Chapter Sixty-Seven. The Harpoon
CHAPTER
SIXTY-SEVEN
The Harpoon
A won in the end. She always won.
Okay, she always won except in the only confrontation that really mattered to her and even then I’m not totally sure. I suppose it depends on what you think she was trying to achieve.
“It’s a Temple lance,” Dawlish explained to me. “Least that’s what it’s called on the hunt. Its name on the patent is the Skyresh Toggled Lance mk17 (a) twelfth iteration.”
“Why Temple?” I asked. I felt a bit of a fool for asking. In so much of the hunt I was still basically a virgin.
“The patent calls it the Skyresh after Skyresh Toys and Munitions, the company that officially invented it. We call it the Temple, after the man who actually did.”
He was telling me this while the crew was gathering on the aft deck. The captain had something to say to us, apparently, but she was taking her sweet time getting started and I didn’t really want her to. It felt too much like sharing. “What was his deal?”
“Criminally indentured,” Dawlish replied. “Same as me. Hence his name not being on it.”
“What did he do?”
“Displayed immunity to the HVL8 pathogen. Immunity that could be traced to genetic markers that had been patented by a subsidiary of Aphrodite Pharma State.”
That had been sloppy of him. It wasn’t particularly uncommon for people to inherit proprietary genes, but a basic survival tactic was making sure that you didn’t let anybody know you had them or else the karyotic police would come knocking.
But our discussion of material history was cut off by the captain finally starting her address.
Even in the short time since she’d made the commission, the atmosphere on the ship had declined.
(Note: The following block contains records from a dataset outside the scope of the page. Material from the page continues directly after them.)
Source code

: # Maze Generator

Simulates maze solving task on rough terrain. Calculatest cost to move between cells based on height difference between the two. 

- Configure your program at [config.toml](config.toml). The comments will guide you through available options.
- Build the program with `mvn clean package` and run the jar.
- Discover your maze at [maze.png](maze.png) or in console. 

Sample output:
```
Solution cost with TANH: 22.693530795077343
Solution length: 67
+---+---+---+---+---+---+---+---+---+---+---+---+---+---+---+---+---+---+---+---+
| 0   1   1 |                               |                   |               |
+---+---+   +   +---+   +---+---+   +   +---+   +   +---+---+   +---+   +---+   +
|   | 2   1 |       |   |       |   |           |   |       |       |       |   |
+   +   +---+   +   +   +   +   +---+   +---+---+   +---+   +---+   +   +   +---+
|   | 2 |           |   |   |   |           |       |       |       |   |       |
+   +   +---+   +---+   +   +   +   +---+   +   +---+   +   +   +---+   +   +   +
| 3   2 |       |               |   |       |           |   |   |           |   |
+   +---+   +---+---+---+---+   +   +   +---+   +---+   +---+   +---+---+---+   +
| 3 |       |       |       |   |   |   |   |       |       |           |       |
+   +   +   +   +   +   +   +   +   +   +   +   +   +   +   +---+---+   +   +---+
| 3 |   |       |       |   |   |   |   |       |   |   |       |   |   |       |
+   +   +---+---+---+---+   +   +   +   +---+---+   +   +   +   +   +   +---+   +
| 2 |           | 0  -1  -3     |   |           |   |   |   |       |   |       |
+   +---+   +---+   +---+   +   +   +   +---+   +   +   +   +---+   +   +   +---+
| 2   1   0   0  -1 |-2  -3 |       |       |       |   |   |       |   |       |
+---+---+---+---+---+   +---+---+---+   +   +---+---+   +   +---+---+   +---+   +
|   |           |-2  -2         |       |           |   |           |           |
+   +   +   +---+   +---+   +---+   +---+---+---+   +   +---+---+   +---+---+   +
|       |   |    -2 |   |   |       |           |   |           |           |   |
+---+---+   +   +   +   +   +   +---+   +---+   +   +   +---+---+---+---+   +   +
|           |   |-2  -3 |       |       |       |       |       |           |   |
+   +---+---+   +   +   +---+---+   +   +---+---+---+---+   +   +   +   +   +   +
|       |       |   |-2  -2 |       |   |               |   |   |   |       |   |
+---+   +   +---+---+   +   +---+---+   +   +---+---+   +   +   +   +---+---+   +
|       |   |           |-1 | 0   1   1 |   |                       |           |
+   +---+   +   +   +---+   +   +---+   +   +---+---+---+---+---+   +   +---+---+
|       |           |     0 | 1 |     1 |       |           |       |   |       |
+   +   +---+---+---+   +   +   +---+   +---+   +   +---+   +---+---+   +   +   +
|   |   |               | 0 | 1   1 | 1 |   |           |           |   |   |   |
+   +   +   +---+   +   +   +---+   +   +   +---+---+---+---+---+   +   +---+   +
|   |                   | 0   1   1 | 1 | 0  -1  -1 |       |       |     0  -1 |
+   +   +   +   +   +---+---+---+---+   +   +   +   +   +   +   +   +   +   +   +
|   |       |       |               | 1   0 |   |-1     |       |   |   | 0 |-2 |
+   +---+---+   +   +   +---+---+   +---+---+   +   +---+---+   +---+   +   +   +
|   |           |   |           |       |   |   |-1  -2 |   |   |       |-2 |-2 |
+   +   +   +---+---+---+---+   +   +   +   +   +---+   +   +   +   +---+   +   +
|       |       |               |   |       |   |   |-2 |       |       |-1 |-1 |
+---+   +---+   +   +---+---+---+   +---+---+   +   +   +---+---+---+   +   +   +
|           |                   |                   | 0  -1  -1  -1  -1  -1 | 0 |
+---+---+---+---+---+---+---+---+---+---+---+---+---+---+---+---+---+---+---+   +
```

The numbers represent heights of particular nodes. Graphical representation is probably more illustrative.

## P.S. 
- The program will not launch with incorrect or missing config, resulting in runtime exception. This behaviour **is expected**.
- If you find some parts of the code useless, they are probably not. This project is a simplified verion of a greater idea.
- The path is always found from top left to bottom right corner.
The star cult had continued to grow, in influence if not in number, and their weird biological graffiti was getting more and more common while the maintenance robots were getting less and less inclined to clean them up, possibly because their learning algorithms were coming to see them as a normal part of the ship’s structure.
So now she stood above the crew on boards half slick with gore, holding a new, wicked spear aloft like a scepter.
“Shipmates,” she called down to us, “this is the weapon I will use to strike down the Mobius Beast.”
I was concerned but, perhaps, unsurprised to see that this announcement was met primarily with apathy.
We’d been on the boat a long while, and the thrill of hunting legends had long since given way, for most of the crew, to a yearning for home and a break from the sky, and at least some kind of payout.
A lesser speaker would have been knocked off her rhythm by this. The captain was not a lesser speaker. “I know that my ways have been, at times, strange. I know that this is not an ordinary voyage—though I ask you all to ask yourselves, How much have ordinary voyages profited you?”
That got a better response. There wasn’t a soul on the ship, even the relatively well-off ones with the decent lays, who didn’t feel a nebulous sense that they should be getting more than they presently had.
“I know too,” she went on, “that many amongst you have opened your eyes to new and terrible truths in your time aboard this vessel, and though I cannot walk your path beside you, I would ask that there be accord between us.”
There was more enthusiasm now, but also more unease. The Starry Wisdomers made up a sight less than half the crew and it didn’t feel great to those of us who weren’t servants of a malevolent star-god to see them so nakedly pandered to.
“Come forth, Marsh.”
I’d been on intimate terms with the captain for actual years now, and I’d been privy to some of her most private thoughts—admittedly mostly because she soliloquized them to the window while she was fucking me—but even I’d not expected this.
Marsh walked through his followers and, Truelove trailing behind him, ascended the steps to stand beside the captain.
And if her calling him out had surprised me, what happened next promoted that surprise into shock.
She knelt.
She knelt and raised up the harpoon on her palms like she was in some old painting of a surrendering general.
“I give this lance now to the anointed representative of the Devouring God,” she declared, “and I ask humbly for His blessing.”
This was an angle. It had to be an angle. Somebody who would leap down the throat of a nightmare made flesh because it wronged her wouldn’t bow before another nightmare made flesh unless she was getting something out of it.
Wordlessly, Marsh took up the harpoon, and two of his followers came forward with rough Leviathan-bone bowls full of rank-smelling biological mush.
Dipping his hands in the mess of not-exactly-meat, he daubed it in haphazard strokes over the weapon.
“Let them lay by their helmets and their spears,” he said, and his followers gave a sharp intake of breath as if it meant something, “and both return back to their chairs again.”
The captain rose gracefully, snatched back the harpoon, and then faced the mob. “I take this blessing,” she said, “with a full heart, and knowing the worth of it.”
The applause that came from the crowd was strange, because it began with the Wisdomers, clapping in just slightly too much unison, so that it felt more like a pulse than a roar.
Then, because applause tended to be contagious, it was caught up by other crew members and spread through the crowd in ripples that resounded off the dome but didn’t quite drown out the sound of the storm.
And definitely didn’t drown out the sound of the explosion.